March 19, 2024

Paul Ingrassia, Prizewinning Auto Industry Reporter, Dies at 69

Writing in The Journal around the time the book was published, Mr. Ingrassia asserted that in return for any direct government aid to G.M., “the board and the management should go.”

Shareholders should lose their paltry remaining equity,” he wrote. “And a government-appointed receiver — someone hard-nosed and nonpolitical — should have broad power to revamp GM with a viable business plan and return it to a private operation as soon as possible.”

He added: “Giving GM a blank check — which the company and the United Auto Workers union badly want, and which Washington will be tempted to grant — would be an enormous mistake.”

Mr. Ingrassia’s latest book was “Engines of Change: A History of the American Dream in Fifteen Cars” (2012), which The Times described as “a highly informed but breezy narrative history of the vehicles that have shaped and reflected American culture.”

Paul Joseph Ingrassia was born on Aug 18, 1950, in Laurel, Miss., to Angelo and Regina (Iacono) Ingrassia. His father was a research chemist, his mother a homemaker. He earned a bachelor’s degree in journalism from the University of Illinois at Urbana-Champaign and a master’s at the University of Wisconsin-Madison.

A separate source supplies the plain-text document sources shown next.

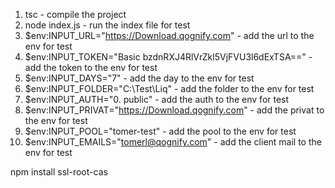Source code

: 1.  tsc                               - compile the project
2.  node index.js                     - run the index file for test
4.  $env:INPUT_URL="https://Download.qognify.com"    -  add the url to the env for test
5.  $env:INPUT_TOKEN="Basic bzdnRXJ4RlVrZkl5VjFVU3l6dExTSA=="        -  add the token to the env for test
6.  $env:INPUT_DAYS="7"                              -  add the day to the env for test
7.  $env:INPUT_FOLDER="C:\Test\Liq"                  -  add the folder to the env for test
8.  $env:INPUT_AUTH="0. public"   -  add the auth to the env for test
9.  $env:INPUT_PRIVAT="https://Download.qognify.com" -  add the privat to the env for test
10. $env:INPUT_POOL="tomer-test"                     -  add the pool to the env for test
11. $env:INPUT_EMAILS="tomerl@qognify.com"           -  add the client mail to the env for test
 
npm install ssl-root-cas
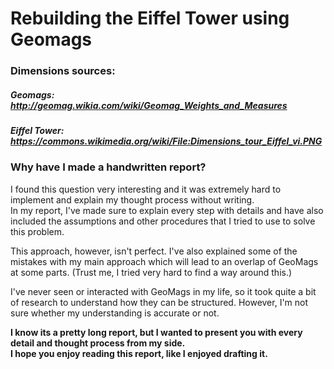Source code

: # Rebuilding the Eiffel Tower using Geomags

### Dimensions sources:
##### Geomags: http://geomag.wikia.com/wiki/Geomag_Weights_and_Measures  
##### Eiffel Tower: https://commons.wikimedia.org/wiki/File:Dimensions_tour_Eiffel_vi.PNG

### Why have I made a handwritten report?  
I found this question very interesting and it was extremely hard to implement and explain my thought process without writing.  
In my report, I've made sure to explain every step with details and have also included the assumptions and other procedures that I tried to use to solve this problem.  

This approach, however, isn't perfect. I've also explained some of the mistakes with my main approach which will lead to an overlap of GeoMags at some parts. (Trust me, I tried very hard to find a way around this.)    

I've never seen or interacted with GeoMags in my life, so it took quite a bit of research to understand how they can be structured. However, I'm not sure whether my understanding is accurate or not.  

**I know its a pretty long report, but I wanted to present you with every detail and thought process from my side.  
I hope you enjoy reading this report, like I enjoyed drafting it.** 
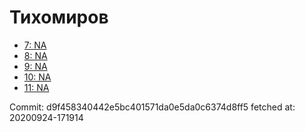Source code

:# Тихомиров
- [7: NA](7.md)
- [8: NA](8.md)
- [9: NA](9.md)
- [10: NA](10.md)
- [11: NA](11.md)

Commit: d9f458340442e5bc401571da0e5da0c6374d8ff5
 fetched at: 20200924-171914
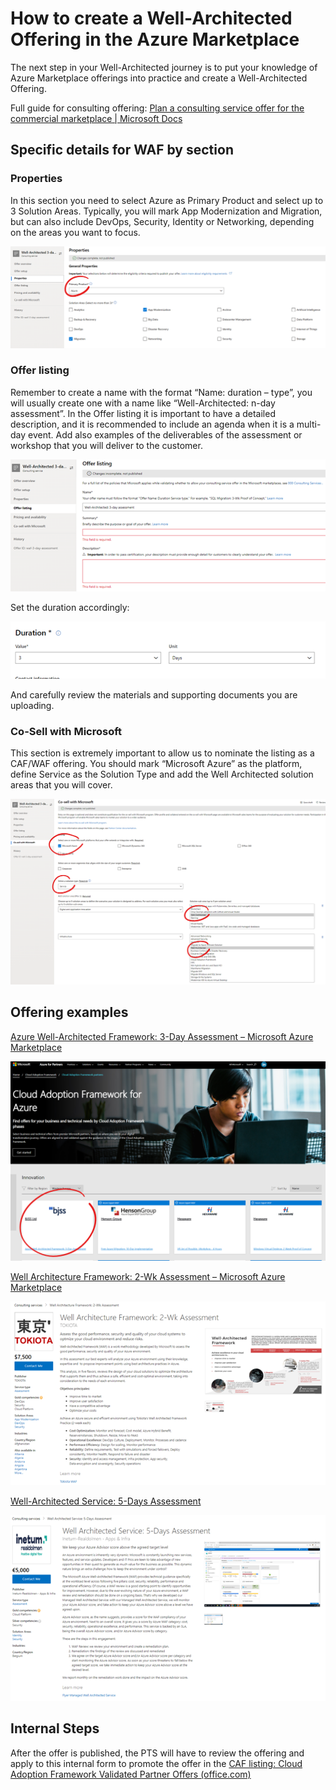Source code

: How to create a Well-Architected Offering in the Azure Marketplace
===

The next step in your Well-Architected journey is to put your knowledge of Azure Marketplace offerings into practice and create a Well-Architected Offering.

Full guide for consulting offering: [Plan a consulting service offer for the commercial marketplace | Microsoft Docs][planoffer]

## Specific details for WAF by section

### Properties

In this section you need to select Azure as Primary Product and select up to 3 Solution Areas. Typically, you will mark App Modernization and Migration, but can also include DevOps, Security, Identity or Networking, depending on the areas you want to focus.

![properties]

 
### Offer listing

Remember to create a name with the format “Name: duration – type”, you will usually create one with a name like “Well-Architected: n-day assessment”. In the Offer listing it is important to have a detailed description, and it is recommended to include an agenda when it is a multi-day event. Add also examples of the deliverables of the assessment or workshop that you will deliver to the customer.

![listing]

Set the duration accordingly:

![duration] 

And carefully review the materials and supporting documents you are uploading.

### Co-Sell with Microsoft

This section is extremely important to allow us to nominate the listing as a CAF/WAF offering. You should mark “Microsoft Azure” as the platform, define Service as the Solution Type and add the Well Architected solution areas that you will cover.

![cosell]

## Offering examples

[Azure Well-Architected Framework: 3-Day Assessment – Microsoft Azure Marketplace][bjss-example]

![examples]

[Well Architecture Framework: 2-Wk Assessment – Microsoft Azure Marketplace][tokiota-example]

![examples2]

[Well-Architected Service: 5-Days Assessment][inetum-example]

![examples3]
 
## Internal Steps

After the offer is published, the PTS will have to review the offering and apply to this internal form to promote the offer in the [CAF listing: Cloud Adoption Framework Validated Partner Offers (office.com)][caf-listing]


[planoffer]: https://docs.microsoft.com/azure/marketplace/plan-consulting-service-offer#eligibility-requirements
[bjss-example]: https://azuremarketplace.microsoft.com/en-US/marketplace/consulting-services/bjss.bjss-waf
[caf-listing]: https://forms.office.com/Pages/ResponsePage.aspx?id=v4j5cvGGr0GRqy180BHbR_CwR5yfKO9GnxfeSdkJMahUQjZOVEJZWDQzWUczU082UFZTNTc0VDFaSS4u&wdLOR=cB54E1B5D-2AD0-4A3A-834E-543086B11224
[inetum-example]: https://azuremarketplace.microsoft.com/en-us/marketplace/consulting-services/inetumrealdolmen_apps-infra.wafmgd
[tokiota-example]: https://azuremarketplace.microsoft.com/en-us/marketplace/consulting-services/tokiota.tkt-sec-waf?page=1&search=waf

[cosell]: ./offer_cosell.png
[duration]: ./offer_duration.png
[examples]: ./offer_examples.png
[examples2]: ./offer_examples2.png
[examples3]: ./offer_examples3.png
[listing]: ./offer_listing.png
[properties]: ./offer_properties.png "Set Azure as primary product"
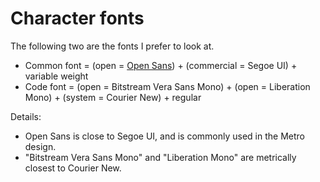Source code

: # Character fonts

The following two are the fonts I prefer to look at.

* Common font = (open = [Open Sans](https://fonts.google.com/specimen/Open+Sans)) + (commercial = Segoe UI) + variable weight
* Code font = (open = Bitstream Vera Sans Mono) + (open = Liberation Mono) + (system = Courier New) + regular

Details:

* Open Sans is close to Segoe UI, and is commonly used in the Metro design.
* "Bitstream Vera Sans Mono" and "Liberation Mono" are metrically closest to Courier New.
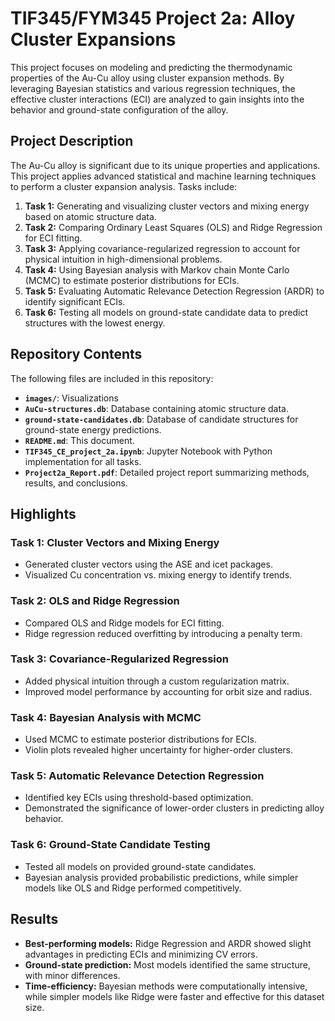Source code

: # **TIF345/FYM345 Project 2a: Alloy Cluster Expansions**

This project focuses on modeling and predicting the thermodynamic properties of the Au-Cu alloy using cluster expansion methods. By leveraging Bayesian statistics and various regression techniques, the effective cluster interactions (ECI) are analyzed to gain insights into the behavior and ground-state configuration of the alloy.

## **Project Description**
The Au-Cu alloy is significant due to its unique properties and applications. This project applies advanced statistical and machine learning techniques to perform a cluster expansion analysis. Tasks include:
1. **Task 1:** Generating and visualizing cluster vectors and mixing energy based on atomic structure data.
2. **Task 2:** Comparing Ordinary Least Squares (OLS) and Ridge Regression for ECI fitting.
3. **Task 3:** Applying covariance-regularized regression to account for physical intuition in high-dimensional problems.
4. **Task 4:** Using Bayesian analysis with Markov chain Monte Carlo (MCMC) to estimate posterior distributions for ECIs.
5. **Task 5:** Evaluating Automatic Relevance Detection Regression (ARDR) to identify significant ECIs.
6. **Task 6:** Testing all models on ground-state candidate data to predict structures with the lowest energy.

## **Repository Contents**
The following files are included in this repository:
- **`images/`**: Visualizations
- **`AuCu-structures.db`**: Database containing atomic structure data.
- **`ground-state-candidates.db`**: Database of candidate structures for ground-state energy predictions.
- **`README.md`**: This document.
- **`TIF345_CE_project_2a.ipynb`**: Jupyter Notebook with Python implementation for all tasks.
- **`Project2a_Report.pdf`**: Detailed project report summarizing methods, results, and conclusions.

## **Highlights**
### **Task 1: Cluster Vectors and Mixing Energy**
- Generated cluster vectors using the ASE and icet packages.
- Visualized Cu concentration vs. mixing energy to identify trends.

### **Task 2: OLS and Ridge Regression**
- Compared OLS and Ridge models for ECI fitting.
- Ridge regression reduced overfitting by introducing a penalty term.

### **Task 3: Covariance-Regularized Regression**
- Added physical intuition through a custom regularization matrix.
- Improved model performance by accounting for orbit size and radius.

### **Task 4: Bayesian Analysis with MCMC**
- Used MCMC to estimate posterior distributions for ECIs.
- Violin plots revealed higher uncertainty for higher-order clusters.

### **Task 5: Automatic Relevance Detection Regression**
- Identified key ECIs using threshold-based optimization.
- Demonstrated the significance of lower-order clusters in predicting alloy behavior.

### **Task 6: Ground-State Candidate Testing**
- Tested all models on provided ground-state candidates.
- Bayesian analysis provided probabilistic predictions, while simpler models like OLS and Ridge performed competitively.

## **Results**
- **Best-performing models:** Ridge Regression and ARDR showed slight advantages in predicting ECIs and minimizing CV errors.
- **Ground-state prediction:** Most models identified the same structure, with minor differences.
- **Time-efficiency:** Bayesian methods were computationally intensive, while simpler models like Ridge were faster and effective for this dataset size.
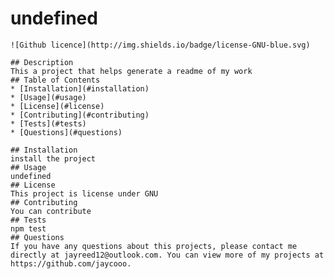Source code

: # undefined
    ![Github licence](http://img.shields.io/badge/license-GNU-blue.svg)
    
    ## Description 
    This a project that helps generate a readme of my work
    ## Table of Contents
    * [Installation](#installation)
    * [Usage](#usage)
    * [License](#license)
    * [Contributing](#contributing)
    * [Tests](#tests)
    * [Questions](#questions)
    
    ## Installation 
    install the project
    ## Usage 
    undefined
    ## License 
    This project is license under GNU
    ## Contributing 
    You can contribute
    ## Tests
    npm test
    ## Questions
    If you have any questions about this projects, please contact me directly at jayreed12@outlook.com. You can view more of my projects at https://github.com/jaycooo.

He began his news career at the Lindsay-Schaub Newspaper Group in Decatur, Ill. in 1973.

Mr. Ingrassia worked for Dow Jones Co. from 1977 to 2007. From 1998 to 2006, he was president of Dow Jones Newswires, an arm of The Journal’s parent company. He was vice president for news strategy at Dow Jones when he left the company in 2007, after it had been bought by Rupert Murdoch’s News Corporation.

Mr. Ingrassia was named deputy editor in chief of Thomson Reuters in 2011 and was managing editor of Reuters from 2007 to 2016. Most recently he was editor at the Revs Institute, an automotive history research center in Naples.